CVT_BASIS
Data Clustering by K-Means Techniques
CVT_BASIS is a FORTRAN90 program, using
double precision arithmetic, which computes good cluster centers
for a set of data.
The clustering process uses the K-Means algorithm, which can be
considered to be a discrete version of the CVT algorithm (Centroidal
Voronoi Tessellation).
The data is a collection of vectors, with each vector stored in
a separate file. The files are presumed to have "sequential" names,
such as "fred01.txt", "fred02.txt", and so on. Each file must be a
TABLE file, that is
a series of N lines, with M values on every line (although
comment lines may be inserted as well.)
The program is given the name of the first file in the sequence.

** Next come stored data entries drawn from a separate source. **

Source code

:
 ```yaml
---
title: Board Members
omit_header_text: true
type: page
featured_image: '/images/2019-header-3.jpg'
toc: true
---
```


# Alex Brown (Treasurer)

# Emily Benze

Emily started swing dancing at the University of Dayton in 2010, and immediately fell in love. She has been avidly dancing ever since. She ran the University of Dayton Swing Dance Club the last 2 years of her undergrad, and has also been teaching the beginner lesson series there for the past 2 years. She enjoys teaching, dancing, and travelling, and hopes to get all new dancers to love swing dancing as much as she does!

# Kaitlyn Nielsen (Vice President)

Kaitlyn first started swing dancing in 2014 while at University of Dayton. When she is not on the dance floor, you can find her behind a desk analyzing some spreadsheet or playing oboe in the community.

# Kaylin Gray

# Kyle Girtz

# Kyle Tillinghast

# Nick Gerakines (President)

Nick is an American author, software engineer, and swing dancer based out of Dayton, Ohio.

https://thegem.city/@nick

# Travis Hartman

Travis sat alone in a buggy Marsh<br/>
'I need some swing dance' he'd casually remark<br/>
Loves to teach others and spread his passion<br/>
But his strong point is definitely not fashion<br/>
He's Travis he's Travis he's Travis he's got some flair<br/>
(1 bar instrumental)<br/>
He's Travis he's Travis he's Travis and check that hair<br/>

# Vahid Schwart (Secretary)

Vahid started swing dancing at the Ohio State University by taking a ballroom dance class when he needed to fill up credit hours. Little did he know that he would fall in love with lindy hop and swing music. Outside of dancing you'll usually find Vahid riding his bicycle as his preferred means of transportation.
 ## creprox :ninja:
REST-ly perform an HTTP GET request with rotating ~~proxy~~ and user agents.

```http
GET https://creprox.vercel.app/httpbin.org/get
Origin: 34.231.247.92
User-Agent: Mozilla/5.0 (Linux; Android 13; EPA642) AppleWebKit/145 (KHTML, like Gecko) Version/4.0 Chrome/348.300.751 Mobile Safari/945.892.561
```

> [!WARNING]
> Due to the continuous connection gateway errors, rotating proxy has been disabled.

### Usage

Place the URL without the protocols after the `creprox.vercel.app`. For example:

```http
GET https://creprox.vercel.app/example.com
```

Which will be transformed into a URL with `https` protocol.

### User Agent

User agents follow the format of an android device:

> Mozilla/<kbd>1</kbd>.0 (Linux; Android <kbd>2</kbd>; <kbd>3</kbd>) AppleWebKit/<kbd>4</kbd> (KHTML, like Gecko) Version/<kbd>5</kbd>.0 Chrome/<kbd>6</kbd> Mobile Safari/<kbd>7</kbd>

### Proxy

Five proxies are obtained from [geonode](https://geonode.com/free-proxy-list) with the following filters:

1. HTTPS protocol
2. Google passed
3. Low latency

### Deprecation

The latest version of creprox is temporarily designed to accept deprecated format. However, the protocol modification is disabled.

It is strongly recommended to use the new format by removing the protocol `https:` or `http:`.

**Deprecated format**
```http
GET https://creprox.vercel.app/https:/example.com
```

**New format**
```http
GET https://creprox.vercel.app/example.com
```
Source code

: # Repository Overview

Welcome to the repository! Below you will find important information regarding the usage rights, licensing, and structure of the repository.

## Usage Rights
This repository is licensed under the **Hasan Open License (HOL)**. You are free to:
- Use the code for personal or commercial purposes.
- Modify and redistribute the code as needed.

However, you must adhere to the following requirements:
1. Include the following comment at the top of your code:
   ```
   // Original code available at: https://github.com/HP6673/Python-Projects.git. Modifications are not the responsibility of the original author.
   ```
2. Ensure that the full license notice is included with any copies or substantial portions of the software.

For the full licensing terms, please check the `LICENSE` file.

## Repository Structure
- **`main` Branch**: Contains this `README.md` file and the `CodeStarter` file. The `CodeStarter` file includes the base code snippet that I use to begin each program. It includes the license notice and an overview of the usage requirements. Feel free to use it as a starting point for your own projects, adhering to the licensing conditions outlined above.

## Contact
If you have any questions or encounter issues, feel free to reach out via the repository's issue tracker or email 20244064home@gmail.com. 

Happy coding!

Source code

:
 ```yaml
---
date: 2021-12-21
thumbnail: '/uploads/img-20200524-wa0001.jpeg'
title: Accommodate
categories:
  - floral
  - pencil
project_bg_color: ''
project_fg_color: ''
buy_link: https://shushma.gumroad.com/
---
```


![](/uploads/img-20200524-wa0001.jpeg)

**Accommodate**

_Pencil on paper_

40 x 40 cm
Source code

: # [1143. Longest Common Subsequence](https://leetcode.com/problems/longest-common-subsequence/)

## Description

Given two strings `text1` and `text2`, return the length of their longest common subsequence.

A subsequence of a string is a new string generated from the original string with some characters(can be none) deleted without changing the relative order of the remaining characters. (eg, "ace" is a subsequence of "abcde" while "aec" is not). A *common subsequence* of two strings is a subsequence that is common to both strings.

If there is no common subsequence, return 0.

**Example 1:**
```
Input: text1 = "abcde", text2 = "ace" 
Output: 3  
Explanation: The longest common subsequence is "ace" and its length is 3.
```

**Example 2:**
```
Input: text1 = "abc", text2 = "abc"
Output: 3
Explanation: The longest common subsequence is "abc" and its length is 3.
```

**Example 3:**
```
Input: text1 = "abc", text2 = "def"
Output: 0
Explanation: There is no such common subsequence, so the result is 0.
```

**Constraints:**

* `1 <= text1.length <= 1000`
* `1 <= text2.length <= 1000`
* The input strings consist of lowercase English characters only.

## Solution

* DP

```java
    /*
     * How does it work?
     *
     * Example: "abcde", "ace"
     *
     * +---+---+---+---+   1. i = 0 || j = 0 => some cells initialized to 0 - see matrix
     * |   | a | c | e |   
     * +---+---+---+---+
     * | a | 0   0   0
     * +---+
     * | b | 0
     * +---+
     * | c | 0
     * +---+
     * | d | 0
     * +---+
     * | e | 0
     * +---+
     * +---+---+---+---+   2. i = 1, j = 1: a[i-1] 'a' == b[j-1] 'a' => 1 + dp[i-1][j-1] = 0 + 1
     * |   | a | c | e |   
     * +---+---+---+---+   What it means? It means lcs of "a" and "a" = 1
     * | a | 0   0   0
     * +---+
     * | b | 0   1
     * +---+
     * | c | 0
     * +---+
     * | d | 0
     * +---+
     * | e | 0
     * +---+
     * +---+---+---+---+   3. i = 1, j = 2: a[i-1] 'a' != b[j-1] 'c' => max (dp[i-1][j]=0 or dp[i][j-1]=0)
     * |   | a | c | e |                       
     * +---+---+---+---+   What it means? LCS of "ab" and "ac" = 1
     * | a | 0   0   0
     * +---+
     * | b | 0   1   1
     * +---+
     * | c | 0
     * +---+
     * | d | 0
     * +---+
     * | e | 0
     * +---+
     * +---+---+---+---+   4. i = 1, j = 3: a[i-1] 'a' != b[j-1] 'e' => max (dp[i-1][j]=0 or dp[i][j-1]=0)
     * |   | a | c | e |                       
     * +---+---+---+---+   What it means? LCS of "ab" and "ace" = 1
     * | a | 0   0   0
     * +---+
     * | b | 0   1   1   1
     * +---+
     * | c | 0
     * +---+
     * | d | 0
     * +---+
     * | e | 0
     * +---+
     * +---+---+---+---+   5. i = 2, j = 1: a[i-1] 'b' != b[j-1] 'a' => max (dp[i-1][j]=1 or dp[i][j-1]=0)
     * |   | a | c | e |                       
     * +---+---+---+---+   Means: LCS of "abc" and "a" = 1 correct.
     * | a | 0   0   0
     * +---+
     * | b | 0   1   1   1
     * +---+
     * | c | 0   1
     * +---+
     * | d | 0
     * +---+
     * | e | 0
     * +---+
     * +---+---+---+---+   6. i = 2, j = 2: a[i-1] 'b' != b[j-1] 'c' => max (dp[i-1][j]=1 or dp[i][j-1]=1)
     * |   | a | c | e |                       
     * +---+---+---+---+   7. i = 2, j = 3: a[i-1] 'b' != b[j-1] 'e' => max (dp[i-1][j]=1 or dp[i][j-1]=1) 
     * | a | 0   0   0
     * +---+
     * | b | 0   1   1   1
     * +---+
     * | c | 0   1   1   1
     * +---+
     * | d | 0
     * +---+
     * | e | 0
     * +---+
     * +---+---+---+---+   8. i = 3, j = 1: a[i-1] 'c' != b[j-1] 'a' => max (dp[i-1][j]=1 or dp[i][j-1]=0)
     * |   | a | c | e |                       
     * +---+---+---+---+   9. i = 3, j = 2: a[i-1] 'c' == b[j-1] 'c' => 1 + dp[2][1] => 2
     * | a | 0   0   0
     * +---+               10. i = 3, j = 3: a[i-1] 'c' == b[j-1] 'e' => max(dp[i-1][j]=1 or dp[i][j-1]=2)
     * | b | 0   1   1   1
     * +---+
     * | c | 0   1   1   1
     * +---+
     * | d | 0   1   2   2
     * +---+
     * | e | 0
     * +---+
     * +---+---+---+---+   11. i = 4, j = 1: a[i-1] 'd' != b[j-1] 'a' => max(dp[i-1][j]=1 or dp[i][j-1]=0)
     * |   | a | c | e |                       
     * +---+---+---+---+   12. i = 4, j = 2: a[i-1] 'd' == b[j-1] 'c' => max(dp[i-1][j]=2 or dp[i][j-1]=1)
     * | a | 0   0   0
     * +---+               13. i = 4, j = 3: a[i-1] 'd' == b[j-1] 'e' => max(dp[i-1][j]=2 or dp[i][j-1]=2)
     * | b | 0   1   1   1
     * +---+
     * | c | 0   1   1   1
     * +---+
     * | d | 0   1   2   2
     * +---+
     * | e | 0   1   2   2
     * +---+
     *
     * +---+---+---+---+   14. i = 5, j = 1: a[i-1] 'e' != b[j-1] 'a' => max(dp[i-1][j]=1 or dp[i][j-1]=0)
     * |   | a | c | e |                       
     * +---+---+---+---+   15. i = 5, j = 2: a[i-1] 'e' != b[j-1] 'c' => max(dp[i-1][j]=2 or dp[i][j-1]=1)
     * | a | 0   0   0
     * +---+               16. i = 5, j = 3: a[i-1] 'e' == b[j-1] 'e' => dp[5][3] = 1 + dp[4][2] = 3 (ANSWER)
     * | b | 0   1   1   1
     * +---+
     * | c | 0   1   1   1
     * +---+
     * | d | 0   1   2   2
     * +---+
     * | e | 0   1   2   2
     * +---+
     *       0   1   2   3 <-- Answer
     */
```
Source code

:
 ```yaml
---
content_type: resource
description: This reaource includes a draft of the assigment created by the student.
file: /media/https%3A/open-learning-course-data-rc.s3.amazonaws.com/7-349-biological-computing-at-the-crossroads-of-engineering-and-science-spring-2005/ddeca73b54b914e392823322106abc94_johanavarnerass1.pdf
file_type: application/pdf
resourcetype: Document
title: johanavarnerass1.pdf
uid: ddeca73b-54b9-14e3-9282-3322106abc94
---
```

It reads the data from each file in the sequence, and carries out
the K Means clustering process to determine K cluster centers.
It writes each of these cluster centers out to a separate file.
The cluster centers will generally be "well spread out" in the space
spanned by the set of data. Such a set might be useful, for instance,
in determining a basis for a low-dimensional approximation of the
data.
INPUT: at run time, the user specifies:
-
uv0_file, the name of the first data file (the program
will assume all the files are numbered consecutively).
Note that you may now specify more than one set of solution families.
Enter "none" if there are no more families, or else the name of the
first file in the next family. Up to 10 separate families of
files are allowed.
-
cluster_lo, cluster_hi, the range of cluster sizes to check.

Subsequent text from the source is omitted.